From another war, another tale of service: The Chicago Tribune reported on Memorial Day 1944 that Army Pfc. Fred Bucholz was awarded, posthumously, the Distinguished Service Cross. Fighting the Japanese at Kwajalein in the South Pacific, Pfc. Bucholz dragged his wounded platoon leader into a shell hole. Pfc. Bucholz was killed putting a Japanese blockhouse out of action with a hand grenade.
The nephew of Pfc. Bucholz, also named Fred Bucholz, will fly the flag on Memorial Day at his home, as he does each year. He knows of his family’s war service and is awed by it. Three Bucholz brothers served in World War II. Two died. A few months after Pfc. Bucholz was killed in the Pacific, younger brother Henry was killed in France. A third brother, Marvin, made it home.
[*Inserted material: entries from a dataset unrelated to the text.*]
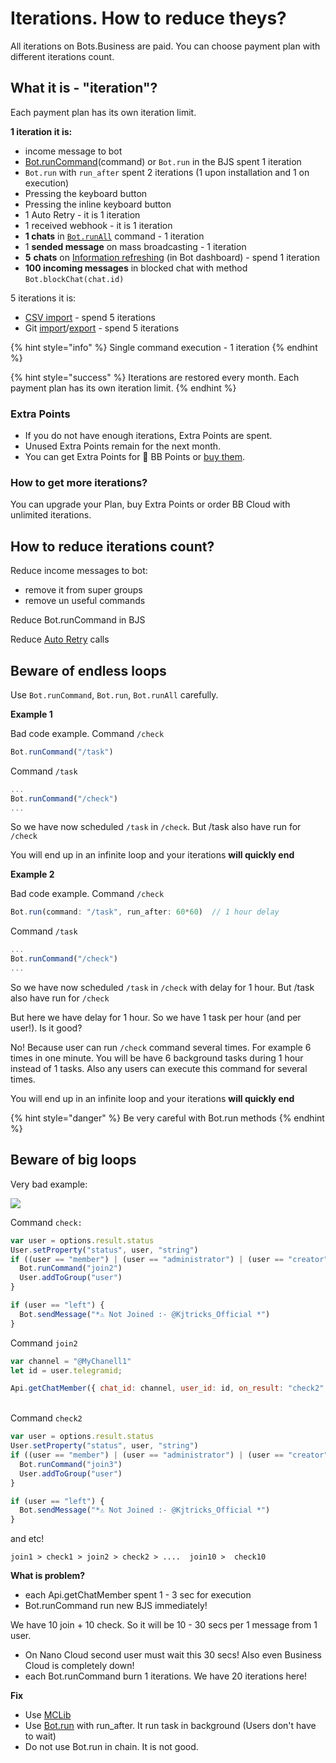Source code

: # Iterations. How to reduce theys?

All iterations on Bots.Business are paid. You can choose payment plan with different iterations count.

## What it is - "iteration"?

Each payment plan has its own iteration limit.

**1 iteration it is:**

* income message to bot
* [Bot.runCommand](https://help.bots.business/scenarios-and-bjs/bot-functions)(command) or `Bot.run` in the BJS spent 1 iteration
* `Bot.run` with `run_after` spent 2 iterations (1 upon installation and 1 on execution)
* Pressing the keyboard button
* Pressing the inline keyboard button
* 1 Auto Retry - it is 1 iteration
* 1 received webhook - it is 1 iteration
* **1 chats** in [`Bot.runAll`](https://help.bots.business/scenarios-and-bjs/bot-functions#bot-runall-options) command - 1 iteration
* 1 **sended message** on mass broadcasting - 1 iteration
* **5** **chats** on [Information refreshing](https://help.bots.business/bot-information) (in Bot dashboard) - spend 1 iteration
* **100 incoming messages** in blocked chat with method `Bot.blockChat(chat.id)`



5 iterations it is:

* [CSV import](https://help.bots.business/create-bot-from-google-table) - spend 5 iterations
* Git [import](https://help.bots.business/git/import-bot-from-git-repository)/[export](https://help.bots.business/git/export-bot-to-git-repository) - spend 5 iterations



{% hint style="info" %}
Single command execution - 1 iteration
{% endhint %}

{% hint style="success" %}
Iterations are restored every month. Each payment plan has its own iteration limit.
{% endhint %}

### Extra Points

* If you do not have enough iterations, Extra Points are spent.
* Unused Extra Points remain for the next month.
* You can get Extra Points for 💎 BB Points or [buy them](https://t.me/BotsBusinessAdminBot).



### How to get more iterations?

You can upgrade your Plan, buy Extra Points or order BB Cloud with unlimited iterations.



## How to reduce iterations count?

Reduce income messages to bot:

* remove it from super groups
* remove un useful commands

Reduce Bot.runCommand in BJS

Reduce [Auto Retry](https://help.bots.business/commands/auto-retry) calls

## Beware of endless loops

Use `Bot.runCommand`, `Bot.run`, `Bot.runAll` carefully.&#x20;

**Example 1**

Bad code example. Command `/check`

```javascript
Bot.runCommand("/task")
```

Command `/task`

```javascript
...
Bot.runCommand("/check")
...
```

So we have now scheduled `/task` in `/check`. But /task also have run for `/check`

You will end up in an infinite loop and your iterations **will quickly end**

**Example 2**

Bad code example. Command `/check`

```javascript
Bot.run(command: "/task", run_after: 60*60)  // 1 hour delay


```

Command `/task`

```javascript
...
Bot.runCommand("/check")
...
```

So we have now scheduled `/task` in `/check` with delay for 1 hour. But /task also have run for `/check`

But here we have delay for 1 hour. So we have 1 task per hour (and per user!). Is it good?

No! Because user can run `/check` command several times. For example 6 times in one minute. You will be have 6 background tasks during 1 hour instead of 1 tasks. Also any users can execute this command for several times.

You will end up in an infinite loop and your iterations **will quickly end**

{% hint style="danger" %}
Be very careful with Bot.run methods
{% endhint %}



## Beware of **big** loops

Very bad example:

![](<.gitbook/assets/image (54).png>)

Command `check:`

```javascript
var user = options.result.status
User.setProperty("status", user, "string")
if ((user == "member") | (user == "administrator") | (user == "creator")) {
  Bot.runCommand("join2")
  User.addToGroup("user")
}

if (user == "left") {
  Bot.sendMessage("*⚠️ Not Joined :- @Kjtricks_Official *")
}
```

Command `join2`

```javascript
var channel = "@MyChanell1"
let id = user.telegramid;

Api.getChatMember({ chat_id: channel, user_id: id, on_result: "check2" })
```



\
Command `check2`

```javascript
var user = options.result.status
User.setProperty("status", user, "string")
if ((user == "member") | (user == "administrator") | (user == "creator")) {
  Bot.runCommand("join3")
  User.addToGroup("user")
}

if (user == "left") {
  Bot.sendMessage("*⚠️ Not Joined :- @Kjtricks_Official *")
}
```

and etc!

`join1 > check1 > join2 > check2 > ....  join10 >  check10`

**What is problem?**

* each Api.getChatMember spent 1 - 3 sec for execution
* Bot.runCommand run new BJS immediately!

We have 10 join + 10 check. So it will be 10 - 30 secs per 1 message from 1 user.&#x20;

* On Nano Cloud second user must wait this 30 secs! Also even Business Cloud is completely down!
* each Bot.runCommand burn 1 iterations. We have 20 iterations here!

**Fix**

* Use [MCLib](libs/mcl.md)
* Use [Bot.run](bjs/bot-functions.md#bot-run-params) with run\_after. It run task in background (Users don't have to wait)
* Do not use Bot.run in chain. It is not good.&#x20;

&#x20;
“It’s pretty rare to lose two boys in a conflict,” Fred Bucholz tells us. “I think about it all the time.”
With the United States at war for nearly 15 years since 9/11, there’s no risk of forgetting Memorial Day’s meaning: an expression of gratitude for those who gave their lives in the service of our country. But it’s worth pausing, away from the day’s pageantry and barbecues, to reflect on how each military death is a permanent loss to an American family.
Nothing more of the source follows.